5 Responses to “Homeland Travel”

  1. tarzanfan says:

    I don’t think a homeland trip would be beneficial to us since the Chinese would not even recognize her as being Chinese. She has albinism. So for her to learn about Chinese culture without being subjected to ridicule we would host a Chinese exchange student. In that way we could open the mind of one person from China about albinism and learn from them customs,language, etc.

  2. tarzanfan says:

    We were watching Extreme Home makeover tonight and the couple had 5 girls with special needs adopted from China. My daughter said ” it must be difficult to be different” . I had to chuckle because she stops traffic with her platinum hair ! She hasn’t been treated differently so she doesn’t know she is. I tell her that she’s rare like a diamond and that her birth mother must have been a very beautiful woman because she is so beautiful.
    My husband and I started hosting students when our girls were 5 and 7. They LOVED having a big sister and I LOVED having some extra help around the house. They are now 11 and 13 and still talk to all the “sisters”we have hosted. China just started letting their students come here.

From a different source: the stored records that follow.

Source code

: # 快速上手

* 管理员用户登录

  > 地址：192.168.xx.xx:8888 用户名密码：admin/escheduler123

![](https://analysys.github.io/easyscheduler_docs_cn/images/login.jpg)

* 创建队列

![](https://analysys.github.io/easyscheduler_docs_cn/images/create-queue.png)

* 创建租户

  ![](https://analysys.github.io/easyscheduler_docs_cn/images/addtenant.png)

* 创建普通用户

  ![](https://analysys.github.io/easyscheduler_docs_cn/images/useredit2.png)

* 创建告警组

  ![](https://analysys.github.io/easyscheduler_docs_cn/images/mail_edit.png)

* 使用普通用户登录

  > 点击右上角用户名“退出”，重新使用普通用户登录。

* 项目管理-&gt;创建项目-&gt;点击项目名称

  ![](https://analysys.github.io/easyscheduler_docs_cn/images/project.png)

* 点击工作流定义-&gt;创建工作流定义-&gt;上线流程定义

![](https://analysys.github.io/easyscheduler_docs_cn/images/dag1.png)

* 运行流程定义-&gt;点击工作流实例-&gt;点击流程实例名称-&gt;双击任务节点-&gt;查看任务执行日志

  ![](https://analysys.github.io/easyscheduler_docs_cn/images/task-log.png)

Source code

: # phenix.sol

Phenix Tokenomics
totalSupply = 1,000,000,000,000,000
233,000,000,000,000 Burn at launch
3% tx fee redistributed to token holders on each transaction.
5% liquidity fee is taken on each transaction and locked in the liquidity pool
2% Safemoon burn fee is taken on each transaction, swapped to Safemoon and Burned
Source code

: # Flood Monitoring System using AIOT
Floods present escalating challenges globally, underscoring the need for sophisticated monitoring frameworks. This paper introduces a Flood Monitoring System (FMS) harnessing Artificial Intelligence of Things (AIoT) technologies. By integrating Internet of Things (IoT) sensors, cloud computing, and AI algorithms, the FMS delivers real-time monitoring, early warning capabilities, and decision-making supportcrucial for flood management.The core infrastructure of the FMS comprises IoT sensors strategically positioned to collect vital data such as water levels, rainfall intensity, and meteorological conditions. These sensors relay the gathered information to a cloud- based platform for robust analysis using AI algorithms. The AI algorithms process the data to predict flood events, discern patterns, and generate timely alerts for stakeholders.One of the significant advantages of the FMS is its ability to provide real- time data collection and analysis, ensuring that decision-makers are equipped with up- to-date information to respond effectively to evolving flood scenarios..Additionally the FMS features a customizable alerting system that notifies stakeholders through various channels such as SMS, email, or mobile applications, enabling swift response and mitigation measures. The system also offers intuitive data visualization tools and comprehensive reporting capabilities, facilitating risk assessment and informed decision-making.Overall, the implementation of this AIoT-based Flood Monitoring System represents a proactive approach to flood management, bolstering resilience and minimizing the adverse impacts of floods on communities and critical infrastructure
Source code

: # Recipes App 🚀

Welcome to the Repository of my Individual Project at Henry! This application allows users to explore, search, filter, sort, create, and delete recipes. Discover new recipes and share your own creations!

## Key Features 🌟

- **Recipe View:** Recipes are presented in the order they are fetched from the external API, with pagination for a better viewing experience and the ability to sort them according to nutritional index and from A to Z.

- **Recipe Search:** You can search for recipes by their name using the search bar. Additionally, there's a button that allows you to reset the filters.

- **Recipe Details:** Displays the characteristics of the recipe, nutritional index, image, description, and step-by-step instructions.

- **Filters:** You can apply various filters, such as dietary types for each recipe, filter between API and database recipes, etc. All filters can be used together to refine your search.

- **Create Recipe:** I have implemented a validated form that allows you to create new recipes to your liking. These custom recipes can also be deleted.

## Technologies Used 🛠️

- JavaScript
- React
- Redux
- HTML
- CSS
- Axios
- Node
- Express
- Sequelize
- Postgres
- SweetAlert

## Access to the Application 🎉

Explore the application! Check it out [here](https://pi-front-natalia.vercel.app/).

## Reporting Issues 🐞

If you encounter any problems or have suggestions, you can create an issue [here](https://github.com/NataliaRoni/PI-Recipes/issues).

But there are many other countries you can get a student from through ISE.
    That’s International Student Exchange.
    i want to adopt from Ethiopia but my husband is not on board :( i’d love to have a boy ! Some day God willing. i have to be content renting a kid from another country. i hate having to send them back ! My kitchen wall is covered with the painted hand prints of students. Everyone loves it. Good memories.

  3. meddy1987 says:

    My name is Medina Am 3 months pregnant.i cant afford to raise a child becose am unemployed and my elder sister is the one taking care of me here in london(UK) i dont have my own place to stay and dont have anything that is mine.am 22years old and i tried to go for abortion, but i have being having series of nightmare about it. i cant handle this i want a career and an education.i wear girdle so it dont show that i am pregnant.i cant bear to give birth to a baby and throw it away as some girls do. my conscience will never forgive me. please if you wish to adopt this baby, please contact me on medinaosayomwanbo@yahoo.com my mobile number is +44-702-402-9378. may the almighty God richly bless you. Amen

    Medina

  4. ttstevens says:

    We took a homeland trip to Korea back in April. It was amazing and life changing for my children (ages 9 & 11). Preteen was what we were aiming for. We were able to meet some of my son’s b-fam. We are already planning our trip back. I wrote about it in my blog – http://thejourney69.blogspot.com/
    It was worth every penny and then some! And so important to my children and their understanding of who they are and where they came from.
    Toni

  5. alanna_rose says:

    This is in response to Tarzafan’s comment above, regarding hosting a Chinese exchange student. I work for a nonprofit exchange organization (Youth For Understanding), and I have been speaking with several families with internationally adopted children who are so excited for the opportunity to bring their child’s birth culture and language into their home. With this in mind, I have been doing my best to share this opportunity with families who might view this as a great experience, while also being sensitive and respectful to the members of the groups. In the past week, I have been reaching out to several different online adoption communities with this information, and have received all kinds of responses, from very positive to very negative. I can understand the varied responses – On the one hand, it can be a great cultural connection resource that families are so glad to hear about; on the other hand, people may feel like they are being solicited. I in no way want to infringe upon online adoption support communities and blogs, but do feel that there are people in these groups that would greatly value this information. I want to know if anybody has any suggestions on how and where I should share information on this topic.